In terms of leveraging state space search, over the last decades there has been much cross-fertilization between the fields. For example, based on Satplan [28] bounded model checkers exploit SAT and SMT representations [2, 5] of the system to be verified, while directed model checkers [12, 29] exploit panning heuristics to improve the exploration for falsification; partial-order reduction [19, 39] and symmetry detection [15, 32] limit the number of successor states, while symbolic planners [10, 13, 27] apply functional data structures like BDDs to represent sets of states succinctly.

4 Case Study

We consider the simulation of the real-world Z2 production floor unit [34]. The Z2 unit consists of six workstations where human workers assemble parts of automotive tail-lights. The system allows production of certain product variations and reacts dynamically to any change in the current order situation, e.g., a decrease or an increase in the number of orders of a certain variant. As individual production steps are performed at the different stations, all stations are interconnected by a monorail transport system. The structure of the transport system is shown in Fig. 1. On the rails, autonomously moving shuttles carry the products from one station to another, depending on the products’ requirements. The monorail system has multiple switches which allow the shuttles to enter, leave or pass workstations and the central hubs. The goods transported by the shuttles are also autonomous, which means that each product decides on its own which variant to become and which station to visit. This way, a decentralized control of the production system is possible.

Fig. 1.

Assembly scenario for tail-lights.

The modular system consists of six different workstations, each is operated manually by a human worker and dedicated to one specific production step. Different parts can be used to assemble different variants of the tail-lights. At the first station, the basic metal-cast parts enter the monorail on a dedicated shuttle. The monorail connects all stations, each station is assigned to one specific task, such as adding bulbs or electronics. Each tail-light is transported from station to station until it is assembled completely. In the DESS implementation of the Z2 system, every assembly station, every monorail shuttle and every product is represented by a software process. Even the RFID readers which keep track of product positions are represented by software processes, which decide when a shuttle may pass or stop.

Most processes in this DESS resemble simple reflex methods. These processes just react to requests or events which were caused by other processes or the human workers involved in the manufacturing process. In contrast, the processes which represent products are actively working towards their individual goal of becoming a complete tail-light and reaching the storage station. In order to complete its task, each product has to reach sub-goals which may change during production as the order situation may change. The number of possible actions is limited by sub-goals which already have been reached, since every possible production step has individual preconditions.

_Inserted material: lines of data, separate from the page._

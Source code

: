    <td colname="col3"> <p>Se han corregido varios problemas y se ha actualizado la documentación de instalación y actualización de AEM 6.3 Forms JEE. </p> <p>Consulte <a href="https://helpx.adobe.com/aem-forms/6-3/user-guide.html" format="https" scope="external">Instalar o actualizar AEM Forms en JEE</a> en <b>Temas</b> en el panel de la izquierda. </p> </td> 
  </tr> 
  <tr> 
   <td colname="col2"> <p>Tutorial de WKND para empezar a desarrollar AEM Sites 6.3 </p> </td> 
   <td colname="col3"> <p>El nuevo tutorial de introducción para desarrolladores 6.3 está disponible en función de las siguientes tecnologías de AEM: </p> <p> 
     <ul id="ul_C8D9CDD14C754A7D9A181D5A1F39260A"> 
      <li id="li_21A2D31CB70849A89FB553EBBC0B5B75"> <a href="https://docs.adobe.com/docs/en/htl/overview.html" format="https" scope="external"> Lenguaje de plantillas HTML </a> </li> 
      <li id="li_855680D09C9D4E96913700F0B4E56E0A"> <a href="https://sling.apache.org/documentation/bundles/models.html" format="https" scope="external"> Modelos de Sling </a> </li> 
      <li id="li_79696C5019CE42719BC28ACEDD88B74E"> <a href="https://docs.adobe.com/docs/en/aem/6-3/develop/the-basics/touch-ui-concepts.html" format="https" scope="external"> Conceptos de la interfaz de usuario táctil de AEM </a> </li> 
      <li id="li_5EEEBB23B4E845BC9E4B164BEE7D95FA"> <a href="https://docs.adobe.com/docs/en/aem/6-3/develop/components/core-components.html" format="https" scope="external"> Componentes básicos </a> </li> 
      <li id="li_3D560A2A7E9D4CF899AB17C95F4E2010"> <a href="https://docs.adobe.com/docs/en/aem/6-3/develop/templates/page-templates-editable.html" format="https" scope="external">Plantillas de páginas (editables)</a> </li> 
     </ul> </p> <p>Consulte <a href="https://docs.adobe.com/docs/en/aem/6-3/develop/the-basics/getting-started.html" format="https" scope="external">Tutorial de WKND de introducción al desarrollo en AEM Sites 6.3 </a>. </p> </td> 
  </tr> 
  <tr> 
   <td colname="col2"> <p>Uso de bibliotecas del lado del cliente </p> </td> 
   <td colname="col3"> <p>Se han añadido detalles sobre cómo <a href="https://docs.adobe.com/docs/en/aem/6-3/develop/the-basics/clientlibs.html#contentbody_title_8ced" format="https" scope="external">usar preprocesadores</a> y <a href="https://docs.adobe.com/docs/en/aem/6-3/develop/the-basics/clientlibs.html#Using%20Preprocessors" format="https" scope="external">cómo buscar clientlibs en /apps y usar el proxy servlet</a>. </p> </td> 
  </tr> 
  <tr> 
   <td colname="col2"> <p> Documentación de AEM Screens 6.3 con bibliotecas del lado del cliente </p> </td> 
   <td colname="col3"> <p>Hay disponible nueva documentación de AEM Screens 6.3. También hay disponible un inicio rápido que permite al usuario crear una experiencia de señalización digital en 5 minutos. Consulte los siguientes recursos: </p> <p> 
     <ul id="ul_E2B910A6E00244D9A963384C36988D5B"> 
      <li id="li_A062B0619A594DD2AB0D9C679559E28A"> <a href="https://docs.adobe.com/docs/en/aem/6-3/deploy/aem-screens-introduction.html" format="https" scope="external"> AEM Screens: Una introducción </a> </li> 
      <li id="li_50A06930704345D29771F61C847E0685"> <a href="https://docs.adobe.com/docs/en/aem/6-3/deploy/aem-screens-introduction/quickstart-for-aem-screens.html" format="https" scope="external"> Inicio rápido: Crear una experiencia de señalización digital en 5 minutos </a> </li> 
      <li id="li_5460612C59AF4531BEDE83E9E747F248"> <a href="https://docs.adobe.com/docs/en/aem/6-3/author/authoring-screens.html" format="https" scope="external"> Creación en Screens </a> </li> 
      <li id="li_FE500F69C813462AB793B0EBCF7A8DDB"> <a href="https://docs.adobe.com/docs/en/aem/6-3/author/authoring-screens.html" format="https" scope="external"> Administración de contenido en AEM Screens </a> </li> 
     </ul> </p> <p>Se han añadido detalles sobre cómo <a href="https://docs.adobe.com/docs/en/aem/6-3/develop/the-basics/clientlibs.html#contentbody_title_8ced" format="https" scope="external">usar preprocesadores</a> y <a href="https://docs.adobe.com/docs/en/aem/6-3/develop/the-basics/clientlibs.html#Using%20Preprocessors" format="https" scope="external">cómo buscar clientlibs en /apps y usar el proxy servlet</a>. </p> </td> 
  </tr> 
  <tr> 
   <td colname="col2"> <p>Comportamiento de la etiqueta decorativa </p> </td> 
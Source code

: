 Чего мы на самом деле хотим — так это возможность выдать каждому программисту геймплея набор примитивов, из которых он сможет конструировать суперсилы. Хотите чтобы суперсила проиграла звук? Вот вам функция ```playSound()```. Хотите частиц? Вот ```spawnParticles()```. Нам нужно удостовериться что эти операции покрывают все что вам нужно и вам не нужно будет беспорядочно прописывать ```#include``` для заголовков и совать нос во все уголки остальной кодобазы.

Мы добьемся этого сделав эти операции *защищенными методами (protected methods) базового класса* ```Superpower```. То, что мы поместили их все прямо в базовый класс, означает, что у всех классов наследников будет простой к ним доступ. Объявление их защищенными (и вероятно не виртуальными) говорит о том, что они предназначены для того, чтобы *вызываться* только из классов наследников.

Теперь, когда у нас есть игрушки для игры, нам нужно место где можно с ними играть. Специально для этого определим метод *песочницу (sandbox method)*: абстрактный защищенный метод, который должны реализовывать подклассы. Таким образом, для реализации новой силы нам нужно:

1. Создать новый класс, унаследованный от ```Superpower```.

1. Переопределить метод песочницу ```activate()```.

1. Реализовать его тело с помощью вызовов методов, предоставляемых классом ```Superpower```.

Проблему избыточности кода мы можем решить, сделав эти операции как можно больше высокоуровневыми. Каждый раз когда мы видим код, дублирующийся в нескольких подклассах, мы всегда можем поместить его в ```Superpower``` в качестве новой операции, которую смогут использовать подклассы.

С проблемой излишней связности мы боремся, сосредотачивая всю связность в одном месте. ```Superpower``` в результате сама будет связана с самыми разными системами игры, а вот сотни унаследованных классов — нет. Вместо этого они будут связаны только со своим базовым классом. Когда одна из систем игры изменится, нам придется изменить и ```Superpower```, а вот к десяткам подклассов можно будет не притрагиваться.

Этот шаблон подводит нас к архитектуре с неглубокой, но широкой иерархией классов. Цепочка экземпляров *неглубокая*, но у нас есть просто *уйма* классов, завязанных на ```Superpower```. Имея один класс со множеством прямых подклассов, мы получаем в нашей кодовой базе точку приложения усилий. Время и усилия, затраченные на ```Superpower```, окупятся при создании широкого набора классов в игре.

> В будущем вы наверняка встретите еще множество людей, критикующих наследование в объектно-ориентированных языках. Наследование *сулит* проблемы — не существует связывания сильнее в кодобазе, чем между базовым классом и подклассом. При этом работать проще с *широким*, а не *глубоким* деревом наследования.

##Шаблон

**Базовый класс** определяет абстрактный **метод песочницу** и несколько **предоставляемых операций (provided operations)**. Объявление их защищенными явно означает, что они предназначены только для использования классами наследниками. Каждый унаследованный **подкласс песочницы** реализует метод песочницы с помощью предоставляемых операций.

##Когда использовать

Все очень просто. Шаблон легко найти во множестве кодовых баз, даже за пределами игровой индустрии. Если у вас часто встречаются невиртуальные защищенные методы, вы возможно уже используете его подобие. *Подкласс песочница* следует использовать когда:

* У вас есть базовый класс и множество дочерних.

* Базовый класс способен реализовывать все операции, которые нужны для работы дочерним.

The product processes constantly request updates regarding queue lengths at the various stations and the overall order situation. The information is used to compute the utility of the expected outcome of every action. High utility is given when an action leads to fulfillment of an outstanding order and takes as little time as possible. Time, in this case, is spent either on actions, such as moving along the railway or being processed, or on waiting in line at a station or a switch.

Fig. 2.

Weighted graph model of the assembly scenario.

The Z2 DES was developed strictly for the purpose of controlling the Z2 monorail hardware setup. Nonetheless, due to its hardware abstraction layer [34], the Z2 DES can be adapted into other hardware or software environments. By replacing the hardware with other processes and adapting the monorail infrastructure into a directed graph, the Z2 DES has been transferred to a DESS [21]. Such an environment, which treats the original Z2 modules like black boxes, can easily be hosted by a DESS. Experiments showed how close the simulated and the real-world scenarios match.

For this study, we provided the model with timers to measure the time taken between two graph nodes. Since the hardware includes many RFID readers along the monorail, which all are represented by an agent and a node within the simulation, we simplified the graph and kept only three types of nodes: switches, production station entrances and production station exits. The resulting abstract model of the system is a weighted graph (see Fig. 2), where the weight of an edge denotes the traveling/processing time of the shuttle between two respective nodes.

5 Promela Specification

Promela is the input language of the model checker Spin¹, the ACM-awarded popular open-source software verification tool, designed for the formal verification of multi-threaded software applications, and used by thousands of people worldwide. Promela defines asynchronously running communicating processes, which are compiled to finite state machines. It has a c-like syntax, and supports bounded channels for sending and receiving messages.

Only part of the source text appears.